According to Principal Mary Mantelli, a special fund was created so any student who wishes may take part in the lunch program, which was launched this year. She noted that per federal guidelines, about 35 percent of the school’s 115 students would qualify for free or reduced-priced lunches if they attended public schools.
The majority of the meals in the new program will cost between $1.50 and $2 each. Salads, quesadillas and tacos made with ground beef are among the menu items. A survey of parents showed that they wanted more fresh fruits and vegetables in school lunches, Mantelli said.
“Students who do not have a lunch will always be given lunch here ‚Ä¶ regardless of their account balance and (will) never be stigmatized for it,” she said.
Fighting such stigma is a goal of a new initiative created by Gov. Andrew Cuomo called “No Student Goes Hungry,” according to information from the governor’s office. The initiative was designed in part to eliminate “lunch shaming,” in which students who cannot afford to buy lunch go without eating or are made to feel embarrassed about their families’ inability to pay.
The state will provide $7 million to 1,400 schools statewide to supply breakfast and lunch every day, and schools that purchase at least 30 percent of the ingredients for the meals from New York farms will receive an increase in reimbursement per meal from 5.9 cents to 25 cents, according to the governor’s office.
In order to qualify for the funding, nonpublic schools like St. Francis-St. Stephen must have 40 percent of students who qualify for free or reduced-priced lunches, according to information at hungersolution sny.org. Even though her school does not qualify for the state funding, Mantelli said she would like to work with area farms to offer local produce for lunches.

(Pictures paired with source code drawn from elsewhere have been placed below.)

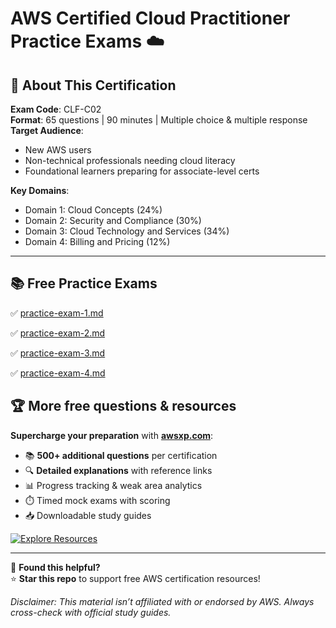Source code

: # AWS Certified Cloud Practitioner Practice Exams ☁️



## 🚀 About This Certification

**Exam Code**: CLF-C02  
**Format**: 65 questions | 90 minutes | Multiple choice & multiple response  
**Target Audience**:  
- New AWS users  
- Non-technical professionals needing cloud literacy  
- Foundational learners preparing for associate-level certs  

**Key Domains**:  

- Domain 1: Cloud Concepts (24%)  
- Domain 2: Security and Compliance (30%)  
- Domain 3: Cloud Technology and Services (34%)  
- Domain 4: Billing and Pricing (12%)  

---



## 📚 Free Practice Exams

✅ [practice-exam-1.md](https://github.com/maishucode/aws-practice-exam/blob/main/aws-certified-cloud-practitioner/practice-exam-1.md)

✅ [practice-exam-2.md](https://github.com/maishucode/aws-practice-exam/blob/main/aws-certified-cloud-practitioner/practice-exam-2.md)

✅ [practice-exam-3.md](https://github.com/maishucode/aws-practice-exam/blob/main/aws-certified-cloud-practitioner/practice-exam-3.md)

✅ [practice-exam-4.md](https://github.com/maishucode/aws-practice-exam/blob/main/aws-certified-cloud-practitioner/practice-exam-4.md)



## 🏆 More free questions & resources  

**Supercharge your preparation** with **[awsxp.com](https://www.awsxp.com)**:  

- 📚 **500+ additional questions** per certification  
- 🔍 **Detailed explanations** with reference links  
- 📊 Progress tracking & weak area analytics  
- ⏱️ Timed mock exams with scoring  
- 📥 Downloadable study guides  

[![Explore Resources](https://img.shields.io/badge/🚀_Explore_Free_Resources-%2300ADD8?style=for-the-badge)](https://awsxp.com)  

---



📢 **Found this helpful?**  
⭐ **Star this repo** to support free AWS certification resources!  

*Disclaimer: This material isn’t affiliated with or endorsed by AWS. Always cross-check with official study guides.*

Jacqueline Senecal, principal at Rochester’s St. Ambrose Academy, said her school qualifies for and will participate in the state program. Participating schools, also including Holy Cross School in Rochester, are required to create a “Meal Charge and Prohibition Against Meal Shaming” policy, Senecal noted. Such a policy establishes a process to address unpaid meal charges for students who don’t qualify for free meals, without stigmatizing the child, according to information provided by Senecal. St. Ambrose’s policy emphasizes communication with parents if they are in need of financial assistance and prohibits discussing meal charges with the child or forcing students to “work” to pay for meals, she said.
Other schools in the diocese operate their own lunch programs, offering options for students who need financial assistance.

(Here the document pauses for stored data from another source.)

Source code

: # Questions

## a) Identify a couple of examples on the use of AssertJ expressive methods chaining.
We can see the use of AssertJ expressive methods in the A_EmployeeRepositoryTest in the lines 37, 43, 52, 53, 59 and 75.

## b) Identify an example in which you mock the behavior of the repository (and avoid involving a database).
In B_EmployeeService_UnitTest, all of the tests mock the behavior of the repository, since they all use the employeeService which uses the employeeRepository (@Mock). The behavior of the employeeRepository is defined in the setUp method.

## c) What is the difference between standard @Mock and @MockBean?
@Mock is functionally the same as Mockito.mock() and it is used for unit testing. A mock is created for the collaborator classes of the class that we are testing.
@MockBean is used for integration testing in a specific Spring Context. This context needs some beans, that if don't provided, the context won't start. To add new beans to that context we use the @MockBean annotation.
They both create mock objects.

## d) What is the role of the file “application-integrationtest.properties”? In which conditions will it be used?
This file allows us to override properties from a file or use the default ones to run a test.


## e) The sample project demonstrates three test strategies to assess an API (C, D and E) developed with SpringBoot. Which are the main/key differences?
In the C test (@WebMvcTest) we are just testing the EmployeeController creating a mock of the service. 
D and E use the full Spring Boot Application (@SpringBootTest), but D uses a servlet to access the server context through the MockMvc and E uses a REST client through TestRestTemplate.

At McQuaid Jesuit High School in Brighton, all students have a gold card that serves as student identification and a debit card to purchase lunch, explained Sean Mullen, the school spokesman. Many students bring bagged lunches, he added.

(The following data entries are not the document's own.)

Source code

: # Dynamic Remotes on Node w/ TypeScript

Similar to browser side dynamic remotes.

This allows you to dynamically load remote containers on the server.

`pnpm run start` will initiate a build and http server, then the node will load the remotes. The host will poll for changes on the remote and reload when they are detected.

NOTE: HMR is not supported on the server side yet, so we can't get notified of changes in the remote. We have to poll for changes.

To assist lower-income students, funding for lunches is provided through McQuaid’s Academic Coaching Program, Mullen said, which also provides access to clothing, books and tutors. Some alumni designate their donations to the program specifically for lunches. The school’s operational budget also includes program funds, he noted.
“Names and financial status of students within the ACP program are confidential to the administration,” Mullen said.
For example, Principal T.J. Verzillo said free or reduced-price lunches are offered to students at All Saints Academy in Corning if students forget lunches or parents let the school know of financial need.
But the lunch program at the school is small, with only about 15 students buying per day, he noted.
Similarly, students at St. Agnes School in Avon bring their lunches to school, with a hot lunch option available for purchase every Wednesday and pizza on Friday, said Principal Elizabeth Jensen. Any student who forgets lunch on days hot lunches are offered has access to leftover lunches that haven’t been purchased, she said.
David Carapella, principal at Siena Catholic Academy in Brighton, said he has been challenging school personnel in other area school districts for many years regarding the issue of lunch shaming.
“It is appalling to me,” Carapella said. “These are our children.”
At Siena, many students bring a lunch. The optional hot lunches are delivered to the school by several local vendors, he said. Many staff members keep microwaveable items on hand for situations when students don’t have lunches or the funds to buy them, Carapella added. If there is food left over from the hot lunch delivery, students without a lunch may receive one of those meals, he said.
“Any time a student comes to school without a lunch, we provide for him or her on our own, as no student will ever go without eating,” Carapella said. “At times, a few students will forget their lunch or just not have one ‚Ä¶ (however) it is uncommon.”